Importance of alignment even on x86 machines

Date:August 27, 2004 / year-entry #320
Orig Link:
Comments:    17
Summary:Sometimes unaligned memory access will hang the machine. Some video cards do not let you access all the video memory at one go. Instead, you are given a window into which you can select which subset of video memory ("bank") you want to see. For example, the EGA video card had 256K of memory, split...

Sometimes unaligned memory access will hang the machine.

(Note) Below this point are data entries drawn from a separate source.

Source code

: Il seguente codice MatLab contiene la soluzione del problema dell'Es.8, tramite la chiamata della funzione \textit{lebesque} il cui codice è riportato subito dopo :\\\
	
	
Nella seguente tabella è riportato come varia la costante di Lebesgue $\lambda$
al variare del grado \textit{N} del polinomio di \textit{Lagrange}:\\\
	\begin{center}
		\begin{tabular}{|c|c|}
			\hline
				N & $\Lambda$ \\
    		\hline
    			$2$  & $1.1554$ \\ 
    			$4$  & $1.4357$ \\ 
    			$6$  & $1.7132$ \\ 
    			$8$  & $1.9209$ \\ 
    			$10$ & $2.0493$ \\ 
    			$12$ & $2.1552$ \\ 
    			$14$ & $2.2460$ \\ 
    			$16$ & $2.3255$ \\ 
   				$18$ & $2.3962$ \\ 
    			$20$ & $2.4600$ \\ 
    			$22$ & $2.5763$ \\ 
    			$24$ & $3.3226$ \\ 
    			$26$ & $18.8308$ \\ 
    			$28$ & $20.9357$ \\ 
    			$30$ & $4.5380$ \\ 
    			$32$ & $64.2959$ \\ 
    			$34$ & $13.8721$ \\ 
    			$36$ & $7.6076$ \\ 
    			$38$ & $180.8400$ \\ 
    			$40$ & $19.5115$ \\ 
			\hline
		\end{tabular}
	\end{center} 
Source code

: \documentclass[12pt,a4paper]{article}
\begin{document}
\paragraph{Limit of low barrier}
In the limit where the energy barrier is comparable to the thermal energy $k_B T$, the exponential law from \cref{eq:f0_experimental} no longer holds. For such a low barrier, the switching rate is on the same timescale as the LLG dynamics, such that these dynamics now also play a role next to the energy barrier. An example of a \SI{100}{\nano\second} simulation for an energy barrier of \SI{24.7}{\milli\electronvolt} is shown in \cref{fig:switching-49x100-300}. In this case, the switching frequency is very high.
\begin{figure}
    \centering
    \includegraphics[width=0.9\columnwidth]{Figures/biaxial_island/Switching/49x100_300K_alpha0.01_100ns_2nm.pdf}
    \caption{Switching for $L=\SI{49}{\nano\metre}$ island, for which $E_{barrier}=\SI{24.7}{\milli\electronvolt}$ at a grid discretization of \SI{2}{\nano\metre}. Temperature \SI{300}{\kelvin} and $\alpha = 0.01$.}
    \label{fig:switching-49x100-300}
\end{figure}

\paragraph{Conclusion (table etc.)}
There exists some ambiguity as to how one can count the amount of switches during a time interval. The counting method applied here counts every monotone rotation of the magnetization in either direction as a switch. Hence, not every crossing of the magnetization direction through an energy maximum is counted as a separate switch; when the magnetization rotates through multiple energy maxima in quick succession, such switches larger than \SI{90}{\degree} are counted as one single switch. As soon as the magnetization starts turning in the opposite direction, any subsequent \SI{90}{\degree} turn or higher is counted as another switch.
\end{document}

Some video cards do not let you access all the video memory at one go. Instead, you are given a window into which you can select which subset of video memory ("bank") you want to see. For example, the EGA video card had 256K of memory, split into four 64K banks. If you wanted to access memory in the first 64K, you had to select bank zero into the window, but if you wanted to access memory in the second 64K, then you had to select bank one.

Bank-switching makes memory access much more complicated, For example, if you want to copy a block of memory into bank-switched memory, you have to check when you are going to cross a bank boundary and break the copy up into pieces. If you are doing something that requires non-sequential access (say, drawing a diagonal line), you have to check when your line is going to cross into another bank.

To simplify matters, Windows 95 had a driver called VFLATD that made bank-switched memory look flat to the rest of the system. Flattening the bank-switched memory model was also crucial for DirectDraw support; in particular, the IDirectDrawSurface::Lock method gave you direct access to a (seemingly) flat expanse of video memory. For example, if the application wanted to see a 256K surface and accessed memory in the first 64K of memory, the VFLATD driver would select bank zero and map the 64K physical memory window into the first 64K of the virtual 256K memory window.

This worked great as long as everybody uses only aligned memory accesses. But if you access unaligned memory, you can send VFLATD into an infinite loop and hang the machine.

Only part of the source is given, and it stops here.